Zia sudah lama tidak membuka lagi draft novelnya—yang jadinya sangat kacangan itu. Padahal ia sudah berusaha berhenti mengonsumsi teenlit, tapi ide cerita yang muncul dalam kepalanya tidak pernah jauh-jauh dari itu. Sekolah pun jadi kambing hitam. Zia mengganggap tuntutan akademis begitu menekannya sehingga pikirannya ingin lari pada penghiburan semata. Bisa tambah amburadul nanti pikirannya kalau dipaksa untuk mencari-cari ide “wah”.

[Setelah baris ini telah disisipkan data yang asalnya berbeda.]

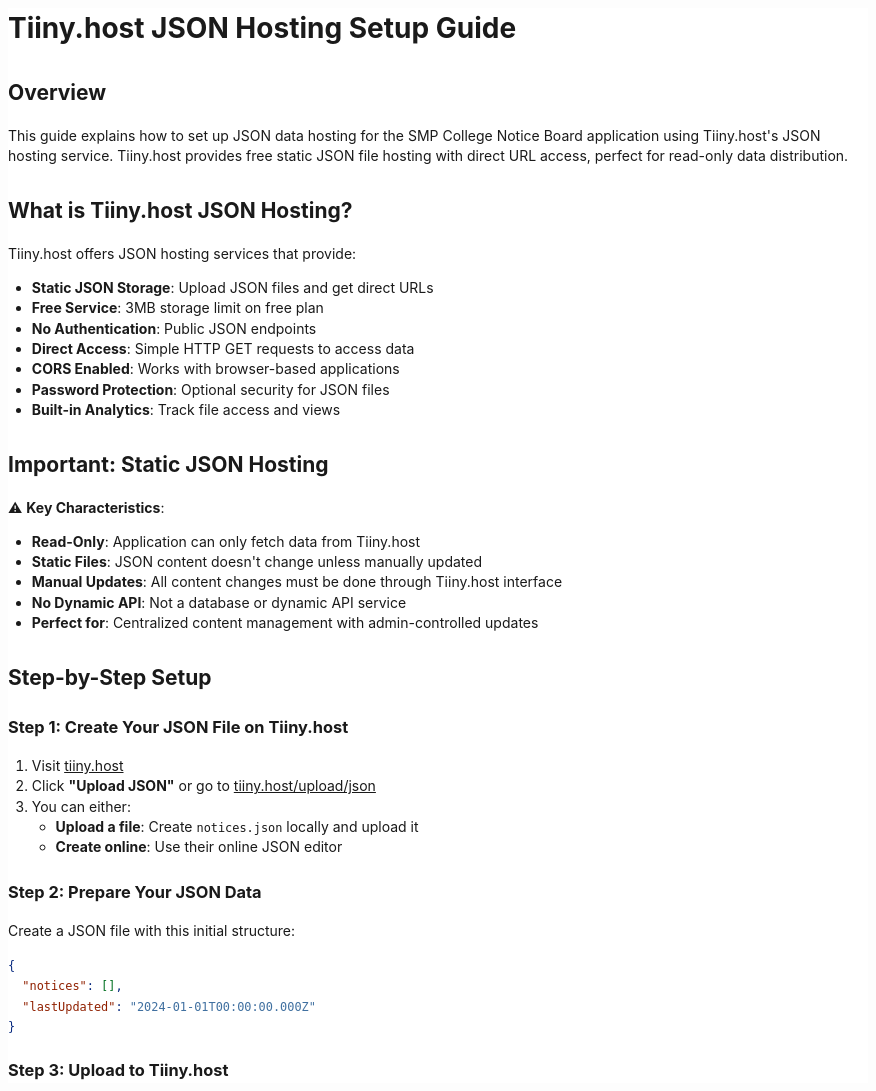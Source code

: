 # Tiiny.host JSON Hosting Setup Guide

## Overview

This guide explains how to set up JSON data hosting for the SMP College Notice Board application using Tiiny.host's JSON hosting service. Tiiny.host provides free static JSON file hosting with direct URL access, perfect for read-only data distribution.

## What is Tiiny.host JSON Hosting?

Tiiny.host offers JSON hosting services that provide:
- **Static JSON Storage**: Upload JSON files and get direct URLs
- **Free Service**: 3MB storage limit on free plan
- **No Authentication**: Public JSON endpoints
- **Direct Access**: Simple HTTP GET requests to access data
- **CORS Enabled**: Works with browser-based applications
- **Password Protection**: Optional security for JSON files
- **Built-in Analytics**: Track file access and views

## Important: Static JSON Hosting

⚠️ **Key Characteristics**:
- **Read-Only**: Application can only fetch data from Tiiny.host
- **Static Files**: JSON content doesn't change unless manually updated
- **Manual Updates**: All content changes must be done through Tiiny.host interface
- **No Dynamic API**: Not a database or dynamic API service
- **Perfect for**: Centralized content management with admin-controlled updates

## Step-by-Step Setup

### Step 1: Create Your JSON File on Tiiny.host

1. Visit [tiiny.host](https://tiiny.host)
2. Click **"Upload JSON"** or go to [tiiny.host/upload/json](https://tiiny.host/upload/json)
3. You can either:
   - **Upload a file**: Create `notices.json` locally and upload it
   - **Create online**: Use their online JSON editor

### Step 2: Prepare Your JSON Data

Create a JSON file with this initial structure:
```json
{
  "notices": [],
  "lastUpdated": "2024-01-01T00:00:00.000Z"
}
```

### Step 3: Upload to Tiiny.host
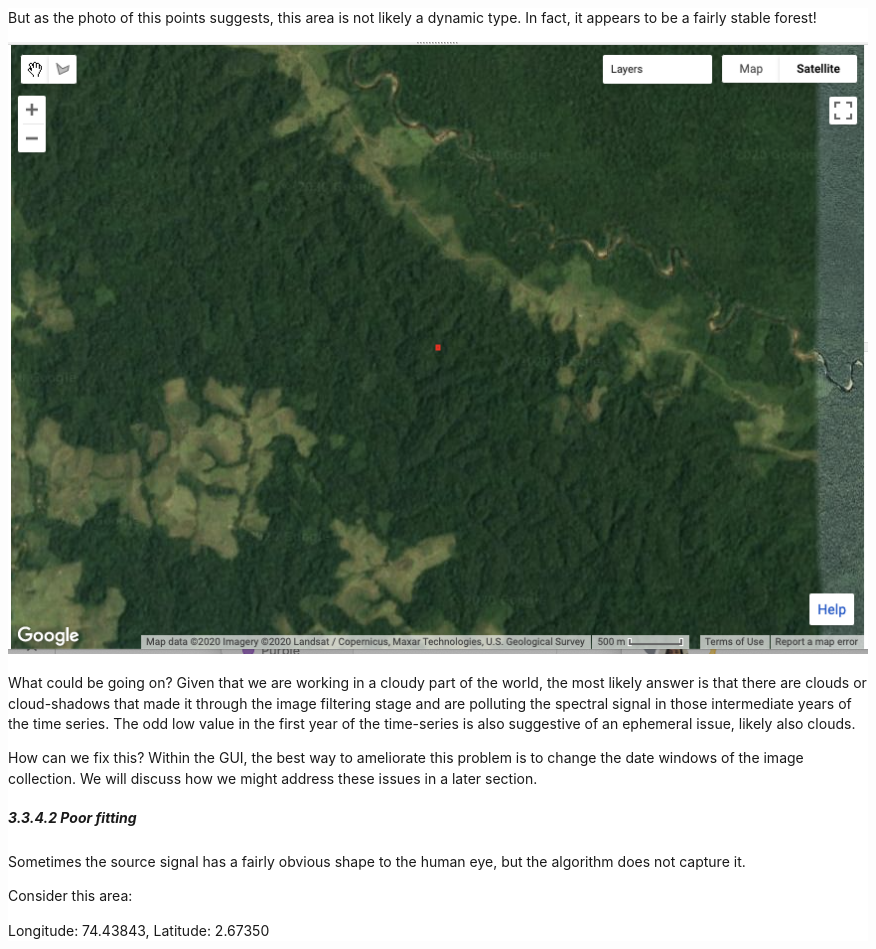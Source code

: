 But as the photo of this points suggests, this area is not likely a dynamic type.  In fact, it appears to be a fairly stable forest! 

![pixel_miss_noisy_beginning-year_off_photo](./figures/pixel_miss_noisy_beginning-year_off_photo.png)

What could be going on?  Given that we are working in a cloudy part of the world, the most likely answer is that there are clouds or cloud-shadows that made it through the image filtering stage and are polluting the spectral signal in those intermediate years of the time series. The odd low value in the first year of the time-series is also suggestive of an ephemeral issue, likely also clouds.  

How can we fix this?  Within the GUI, the best way to ameliorate this problem is to change the date windows of the image collection.  We will discuss how we might address these issues in a later section. 

##### 3.3.4.2 Poor fitting

Sometimes the source signal has a fairly obvious shape to the human eye, but the algorithm does not capture it.  

Consider this area:  

Longitude: 74.43843, Latitude:  2.67350
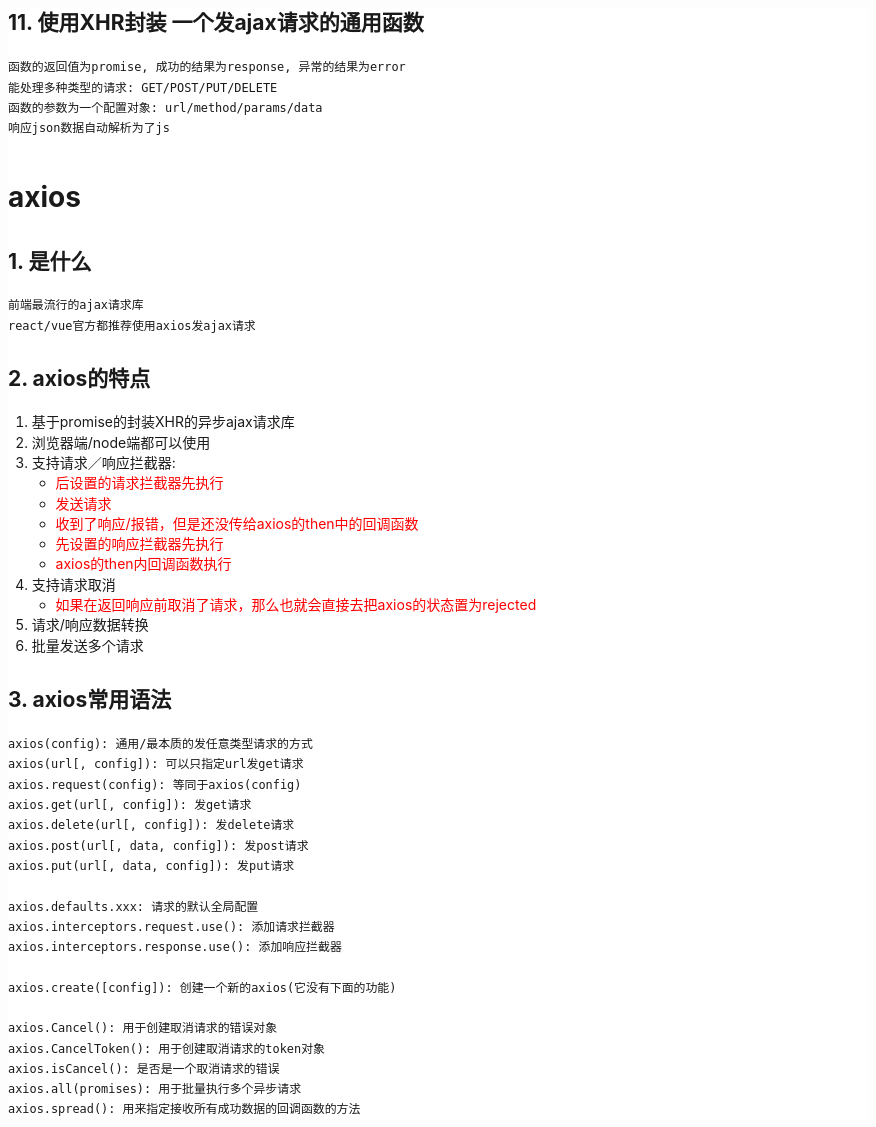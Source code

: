 ## 11. 使用XHR封装 一个发ajax请求的通用函数
    函数的返回值为promise, 成功的结果为response, 异常的结果为error
    能处理多种类型的请求: GET/POST/PUT/DELETE
    函数的参数为一个配置对象: url/method/params/data
    响应json数据自动解析为了js



# axios

## 1. 是什么

    前端最流行的ajax请求库
    react/vue官方都推荐使用axios发ajax请求

## 2. axios的特点

1. 基于promise的封装XHR的异步ajax请求库
2. 浏览器端/node端都可以使用
3. 支持请求／响应拦截器:
    - <span style="color:red">后设置的请求拦截器先执行</span>
    - <span style="color:red">发送请求</span>
    - <span style="color:red">收到了响应/报错，但是还没传给axios的then中的回调函数</span>
    - <span style="color:red">先设置的响应拦截器先执行</span>
    - <span style="color:red">axios的then内回调函数执行</span>
4. 支持请求取消
    - <span style="color:red">如果在返回响应前取消了请求，那么也就会直接去把axios的状态置为rejected</span>
5. 请求/响应数据转换
6. 批量发送多个请求

## 3. axios常用语法
    axios(config): 通用/最本质的发任意类型请求的方式
    axios(url[, config]): 可以只指定url发get请求
    axios.request(config): 等同于axios(config)
    axios.get(url[, config]): 发get请求
    axios.delete(url[, config]): 发delete请求
    axios.post(url[, data, config]): 发post请求
    axios.put(url[, data, config]): 发put请求
    
    axios.defaults.xxx: 请求的默认全局配置
    axios.interceptors.request.use(): 添加请求拦截器
    axios.interceptors.response.use(): 添加响应拦截器
    
    axios.create([config]): 创建一个新的axios(它没有下面的功能)
    
    axios.Cancel(): 用于创建取消请求的错误对象
    axios.CancelToken(): 用于创建取消请求的token对象
    axios.isCancel(): 是否是一个取消请求的错误
    axios.all(promises): 用于批量执行多个异步请求
    axios.spread(): 用来指定接收所有成功数据的回调函数的方法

Lain halnya dengan Zaha, tema ceritanya kerap merambah ke ranah-ranah yang tidak pernah Zia kepikiran. Seperti waktu Zaha menjadi juara harapan untuk sayembara komik korupsi—tidak pernah Zia kepikiran sama sekali untuk membuat cerita dari sudut pandang seekor tikus. Begitu pun waktu Zaha mendapatkan uang dan sertifikat dari sayembara komik kependudukan. Ia menampilkan konflik antara seorang petugas sensus penduduk dengan seorang berkepribadian terbelah. Si kepribadian terbelah bersikeras mencantumkan identitas beberapa manusia yang selama ini ia anggap tinggal bersama dalam rumahnya—padahal tanpa disadarinya mereka semua hanya satu tubuh.

Zia menjatuhkan tubuh ke atas kasur. Sebelah tangannya menggapai-gapai remot mini compo. Dapat. Ia nyalakan salah satu sumber penghiburan hatinya itu. On. Function. Radio. Channel 1. Ringo FM adalah saluran favorit kawanannya semasa SMP. Zia masih ingat saat-saat di mana mereka saling pamer setelah sms mereka dibacakan penyiar radio. Setelah SMA, ia jadi tidak begitu antusias mendengarkan radio lagi. Mungkin karena ia tidak satu sekolah lagi dengan para kawan maniak radionya.

Setelah beberapa kali jingle iklan, pikiran Zia berhenti jalan-jalan. Indra pendengarannya menangkap sebuah suara yang ia kenal. Bukan, itu bukan suara penyiar Ringo yang ia akrabi sejak SMP. Itu adalah suara seseorang yang Zia lupa namanya. Zia bersimpuh. Ia memacu pikirannya untuk mengingat-ingat. Siapa… siapa… siapa... Ia sempat mengakrabi cewek tersebut pasca audisi penyiar pelajar Ringo FM beberapa bulan lalu. Zia ganti menggenggam remot dengan ponsel. Dicarinya nama salah satu kawan maniak radionya di buku telepon.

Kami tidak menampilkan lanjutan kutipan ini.